• _Work request_: What is needed is an exact retyping of each entry, pictures excluded.

Start of Block

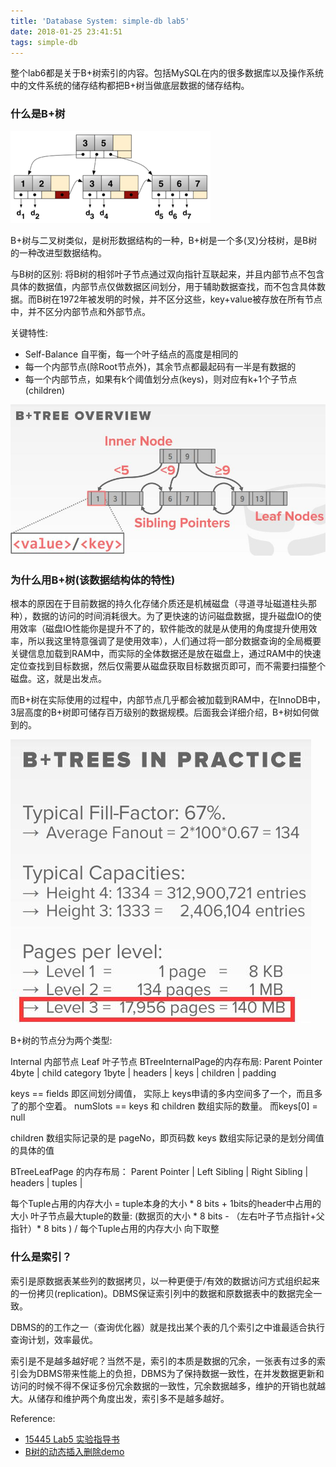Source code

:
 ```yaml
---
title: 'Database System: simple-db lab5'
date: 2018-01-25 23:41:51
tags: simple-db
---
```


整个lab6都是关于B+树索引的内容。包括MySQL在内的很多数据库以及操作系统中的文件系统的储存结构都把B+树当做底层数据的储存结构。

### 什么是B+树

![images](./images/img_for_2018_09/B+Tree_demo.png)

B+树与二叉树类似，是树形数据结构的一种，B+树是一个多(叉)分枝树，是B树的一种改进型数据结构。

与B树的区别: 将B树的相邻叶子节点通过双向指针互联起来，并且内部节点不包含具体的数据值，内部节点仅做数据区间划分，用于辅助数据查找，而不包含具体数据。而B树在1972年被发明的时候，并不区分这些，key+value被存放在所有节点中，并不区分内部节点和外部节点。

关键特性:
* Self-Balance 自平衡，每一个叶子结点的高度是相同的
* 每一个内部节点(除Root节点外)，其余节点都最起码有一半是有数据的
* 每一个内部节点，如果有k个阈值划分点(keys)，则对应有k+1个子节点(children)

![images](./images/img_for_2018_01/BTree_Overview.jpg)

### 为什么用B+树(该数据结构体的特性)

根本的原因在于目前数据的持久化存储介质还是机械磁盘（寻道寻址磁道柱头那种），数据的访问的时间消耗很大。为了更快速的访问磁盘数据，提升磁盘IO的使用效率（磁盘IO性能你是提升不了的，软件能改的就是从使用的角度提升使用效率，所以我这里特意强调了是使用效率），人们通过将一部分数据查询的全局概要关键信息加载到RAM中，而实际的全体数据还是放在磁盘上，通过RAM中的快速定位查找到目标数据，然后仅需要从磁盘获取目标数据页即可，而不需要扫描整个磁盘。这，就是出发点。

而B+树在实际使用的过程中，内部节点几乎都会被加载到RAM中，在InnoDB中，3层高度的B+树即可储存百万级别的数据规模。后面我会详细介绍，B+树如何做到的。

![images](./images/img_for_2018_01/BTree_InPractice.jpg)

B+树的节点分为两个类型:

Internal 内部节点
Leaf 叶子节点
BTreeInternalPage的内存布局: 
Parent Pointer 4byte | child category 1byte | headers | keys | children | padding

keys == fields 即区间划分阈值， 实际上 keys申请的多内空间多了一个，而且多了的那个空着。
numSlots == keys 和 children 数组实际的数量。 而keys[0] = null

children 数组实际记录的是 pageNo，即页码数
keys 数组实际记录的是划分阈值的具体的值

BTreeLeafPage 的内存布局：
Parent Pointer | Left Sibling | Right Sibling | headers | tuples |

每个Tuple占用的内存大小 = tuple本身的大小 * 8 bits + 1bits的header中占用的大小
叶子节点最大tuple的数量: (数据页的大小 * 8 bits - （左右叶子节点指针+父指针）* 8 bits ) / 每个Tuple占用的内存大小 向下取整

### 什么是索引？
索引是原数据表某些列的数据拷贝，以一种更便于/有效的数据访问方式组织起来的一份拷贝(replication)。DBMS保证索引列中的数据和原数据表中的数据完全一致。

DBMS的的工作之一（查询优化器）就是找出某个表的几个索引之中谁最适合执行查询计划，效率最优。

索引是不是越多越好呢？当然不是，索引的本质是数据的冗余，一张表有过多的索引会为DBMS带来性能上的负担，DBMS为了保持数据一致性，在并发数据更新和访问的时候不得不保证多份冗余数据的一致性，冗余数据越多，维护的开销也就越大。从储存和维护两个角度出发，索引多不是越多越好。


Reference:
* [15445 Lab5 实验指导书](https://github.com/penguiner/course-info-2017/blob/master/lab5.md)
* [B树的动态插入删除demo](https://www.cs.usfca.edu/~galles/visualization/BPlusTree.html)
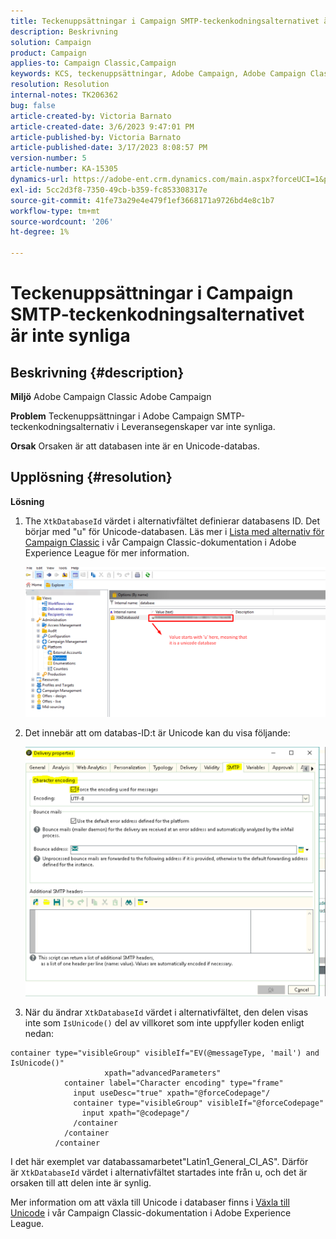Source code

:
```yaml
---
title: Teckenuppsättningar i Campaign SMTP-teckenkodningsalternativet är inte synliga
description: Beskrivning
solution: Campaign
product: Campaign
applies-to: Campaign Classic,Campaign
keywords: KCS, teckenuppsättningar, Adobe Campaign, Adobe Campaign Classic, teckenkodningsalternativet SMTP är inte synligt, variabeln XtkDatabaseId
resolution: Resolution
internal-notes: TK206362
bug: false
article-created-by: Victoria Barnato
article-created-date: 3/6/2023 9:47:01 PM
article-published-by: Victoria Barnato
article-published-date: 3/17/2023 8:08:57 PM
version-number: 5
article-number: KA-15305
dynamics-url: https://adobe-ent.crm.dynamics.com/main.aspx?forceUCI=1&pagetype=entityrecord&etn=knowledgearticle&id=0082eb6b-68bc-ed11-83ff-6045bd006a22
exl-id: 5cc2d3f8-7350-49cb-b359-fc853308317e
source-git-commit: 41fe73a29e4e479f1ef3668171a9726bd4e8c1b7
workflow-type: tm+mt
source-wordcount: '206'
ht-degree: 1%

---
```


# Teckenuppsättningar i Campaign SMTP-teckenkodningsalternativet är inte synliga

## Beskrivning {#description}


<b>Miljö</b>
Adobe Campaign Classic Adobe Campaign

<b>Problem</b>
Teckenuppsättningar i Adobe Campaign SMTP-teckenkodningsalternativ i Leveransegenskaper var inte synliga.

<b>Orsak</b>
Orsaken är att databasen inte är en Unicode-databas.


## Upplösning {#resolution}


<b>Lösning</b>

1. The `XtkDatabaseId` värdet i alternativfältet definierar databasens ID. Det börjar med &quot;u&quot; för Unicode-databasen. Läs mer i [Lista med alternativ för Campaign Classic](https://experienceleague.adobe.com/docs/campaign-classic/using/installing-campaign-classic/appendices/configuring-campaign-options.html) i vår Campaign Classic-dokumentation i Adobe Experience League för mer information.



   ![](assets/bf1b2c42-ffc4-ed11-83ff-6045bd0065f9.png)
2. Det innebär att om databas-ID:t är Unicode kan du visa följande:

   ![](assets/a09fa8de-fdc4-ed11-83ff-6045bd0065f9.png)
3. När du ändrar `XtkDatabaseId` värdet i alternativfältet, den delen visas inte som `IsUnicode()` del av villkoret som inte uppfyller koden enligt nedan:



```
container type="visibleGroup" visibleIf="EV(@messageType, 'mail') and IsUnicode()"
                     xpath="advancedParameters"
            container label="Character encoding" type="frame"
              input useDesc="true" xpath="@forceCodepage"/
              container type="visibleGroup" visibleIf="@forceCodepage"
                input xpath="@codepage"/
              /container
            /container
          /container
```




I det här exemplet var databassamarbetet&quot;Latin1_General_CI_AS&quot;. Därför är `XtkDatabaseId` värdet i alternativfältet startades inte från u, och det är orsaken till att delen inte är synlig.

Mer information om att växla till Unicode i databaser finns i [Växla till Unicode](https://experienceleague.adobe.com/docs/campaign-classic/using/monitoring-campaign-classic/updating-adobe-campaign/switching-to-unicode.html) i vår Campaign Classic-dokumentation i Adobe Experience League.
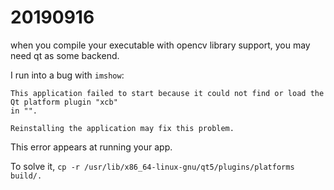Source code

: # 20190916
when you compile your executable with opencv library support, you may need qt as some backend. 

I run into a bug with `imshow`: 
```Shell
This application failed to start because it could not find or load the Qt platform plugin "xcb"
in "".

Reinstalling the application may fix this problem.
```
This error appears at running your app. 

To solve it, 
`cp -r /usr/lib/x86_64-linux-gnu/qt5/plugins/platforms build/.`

End of Block

• _Task solution_:
Source code

:
 ```yaml
---
title: 'Database System: simple-db lab5'
date: 2018-01-25 23:41:51
tags: simple-db
---
```


整个lab6都是关于B+树索引的内容。包括MySQL在内的很多数据库以及操作系统中的文件系统的储存结构都把B+树当做底层数据的储存结构。

### 什么是B+树

![images](./images/img_for_2018_09/B+Tree_demo.png)

B+树与二叉树类似，是树形数据结构的一种，B+树是一个多(叉)分枝树，是B树的一种改进型数据结构。

与B树的区别: 将B树的相邻叶子节点通过双向指针互联起来，并且内部节点不包含具体的数据值，内部节点仅做数据区间划分，用于辅助数据查找，而不包含具体数据。而B树在1972年被发明的时候，并不区分这些，key+value被存放在所有节点中，并不区分内部节点和外部节点。

关键特性:
* Self-Balance 自平衡，每一个叶子结点的高度是相同的
* 每一个内部节点(除Root节点外)，其余节点都最起码有一半是有数据的
* 每一个内部节点，如果有k个阈值划分点(keys)，则对应有k+1个子节点(children)

![images](./images/img_for_2018_01/BTree_Overview.jpg)

### 为什么用B+树(该数据结构体的特性)

根本的原因在于目前数据的持久化存储介质还是机械磁盘（寻道寻址磁道柱头那种），数据的访问的时间消耗很大。为了更快速的访问磁盘数据，提升磁盘IO的使用效率（磁盘IO性能你是提升不了的，软件能改的就是从使用的角度提升使用效率，所以我这里特意强调了是使用效率），人们通过将一部分数据查询的全局概要关键信息加载到RAM中，而实际的全体数据还是放在磁盘上，通过RAM中的快速定位查找到目标数据，然后仅需要从磁盘获取目标数据页即可，而不需要扫描整个磁盘。这，就是出发点。

而B+树在实际使用的过程中，内部节点几乎都会被加载到RAM中，在InnoDB中，3层高度的B+树即可储存百万级别的数据规模。后面我会详细介绍，B+树如何做到的。

![images](./images/img_for_2018_01/BTree_InPractice.jpg)

B+树的节点分为两个类型:

Internal 内部节点
Leaf 叶子节点
BTreeInternalPage的内存布局: 
Parent Pointer 4byte | child category 1byte | headers | keys | children | padding

keys == fields 即区间划分阈值， 实际上 keys申请的多内空间多了一个，而且多了的那个空着。
numSlots == keys 和 children 数组实际的数量。 而keys[0] = null

children 数组实际记录的是 pageNo，即页码数
keys 数组实际记录的是划分阈值的具体的值

BTreeLeafPage 的内存布局：
Parent Pointer | Left Sibling | Right Sibling | headers | tuples |

每个Tuple占用的内存大小 = tuple本身的大小 * 8 bits + 1bits的header中占用的大小
叶子节点最大tuple的数量: (数据页的大小 * 8 bits - （左右叶子节点指针+父指针）* 8 bits ) / 每个Tuple占用的内存大小 向下取整

### 什么是索引？
索引是原数据表某些列的数据拷贝，以一种更便于/有效的数据访问方式组织起来的一份拷贝(replication)。DBMS保证索引列中的数据和原数据表中的数据完全一致。

DBMS的的工作之一（查询优化器）就是找出某个表的几个索引之中谁最适合执行查询计划，效率最优。

索引是不是越多越好呢？当然不是，索引的本质是数据的冗余，一张表有过多的索引会为DBMS带来性能上的负担，DBMS为了保持数据一致性，在并发数据更新和访问的时候不得不保证多份冗余数据的一致性，冗余数据越多，维护的开销也就越大。从储存和维护两个角度出发，索引多不是越多越好。


Reference:
* [15445 Lab5 实验指导书](https://github.com/penguiner/course-info-2017/blob/master/lab5.md)
* [B树的动态插入删除demo](https://www.cs.usfca.edu/~galles/visualization/BPlusTree.html)
Source code

:
```yaml
---
title: Teckenuppsättningar i Campaign SMTP-teckenkodningsalternativet är inte synliga
description: Beskrivning
solution: Campaign
product: Campaign
applies-to: Campaign Classic,Campaign
keywords: KCS, teckenuppsättningar, Adobe Campaign, Adobe Campaign Classic, teckenkodningsalternativet SMTP är inte synligt, variabeln XtkDatabaseId
resolution: Resolution
internal-notes: TK206362
bug: false
article-created-by: Victoria Barnato
article-created-date: 3/6/2023 9:47:01 PM
article-published-by: Victoria Barnato
article-published-date: 3/17/2023 8:08:57 PM
version-number: 5
article-number: KA-15305
dynamics-url: https://adobe-ent.crm.dynamics.com/main.aspx?forceUCI=1&pagetype=entityrecord&etn=knowledgearticle&id=0082eb6b-68bc-ed11-83ff-6045bd006a22
exl-id: 5cc2d3f8-7350-49cb-b359-fc853308317e
source-git-commit: 41fe73a29e4e479f1ef3668171a9726bd4e8c1b7
workflow-type: tm+mt
source-wordcount: '206'
ht-degree: 1%

---
```


# Teckenuppsättningar i Campaign SMTP-teckenkodningsalternativet är inte synliga

## Beskrivning {#description}


<b>Miljö</b>
Adobe Campaign Classic Adobe Campaign

<b>Problem</b>
Teckenuppsättningar i Adobe Campaign SMTP-teckenkodningsalternativ i Leveransegenskaper var inte synliga.

<b>Orsak</b>
Orsaken är att databasen inte är en Unicode-databas.


## Upplösning {#resolution}


<b>Lösning</b>

1. The `XtkDatabaseId` värdet i alternativfältet definierar databasens ID. Det börjar med &quot;u&quot; för Unicode-databasen. Läs mer i [Lista med alternativ för Campaign Classic](https://experienceleague.adobe.com/docs/campaign-classic/using/installing-campaign-classic/appendices/configuring-campaign-options.html) i vår Campaign Classic-dokumentation i Adobe Experience League för mer information.



   ![](assets/bf1b2c42-ffc4-ed11-83ff-6045bd0065f9.png)
2. Det innebär att om databas-ID:t är Unicode kan du visa följande:

   ![](assets/a09fa8de-fdc4-ed11-83ff-6045bd0065f9.png)
3. När du ändrar `XtkDatabaseId` värdet i alternativfältet, den delen visas inte som `IsUnicode()` del av villkoret som inte uppfyller koden enligt nedan:



```
container type="visibleGroup" visibleIf="EV(@messageType, 'mail') and IsUnicode()"
                     xpath="advancedParameters"
            container label="Character encoding" type="frame"
              input useDesc="true" xpath="@forceCodepage"/
              container type="visibleGroup" visibleIf="@forceCodepage"
                input xpath="@codepage"/
              /container
            /container
          /container
```




I det här exemplet var databassamarbetet&quot;Latin1_General_CI_AS&quot;. Därför är `XtkDatabaseId` värdet i alternativfältet startades inte från u, och det är orsaken till att delen inte är synlig.

Mer information om att växla till Unicode i databaser finns i [Växla till Unicode](https://experienceleague.adobe.com/docs/campaign-classic/using/monitoring-campaign-classic/updating-adobe-campaign/switching-to-unicode.html) i vår Campaign Classic-dokumentation i Adobe Experience League.
Source code

: # 20190916
when you compile your executable with opencv library support, you may need qt as some backend. 

I run into a bug with `imshow`: 
```Shell
This application failed to start because it could not find or load the Qt platform plugin "xcb"
in "".

Reinstalling the application may fix this problem.
```
This error appears at running your app. 

To solve it, 
`cp -r /usr/lib/x86_64-linux-gnu/qt5/plugins/platforms build/.`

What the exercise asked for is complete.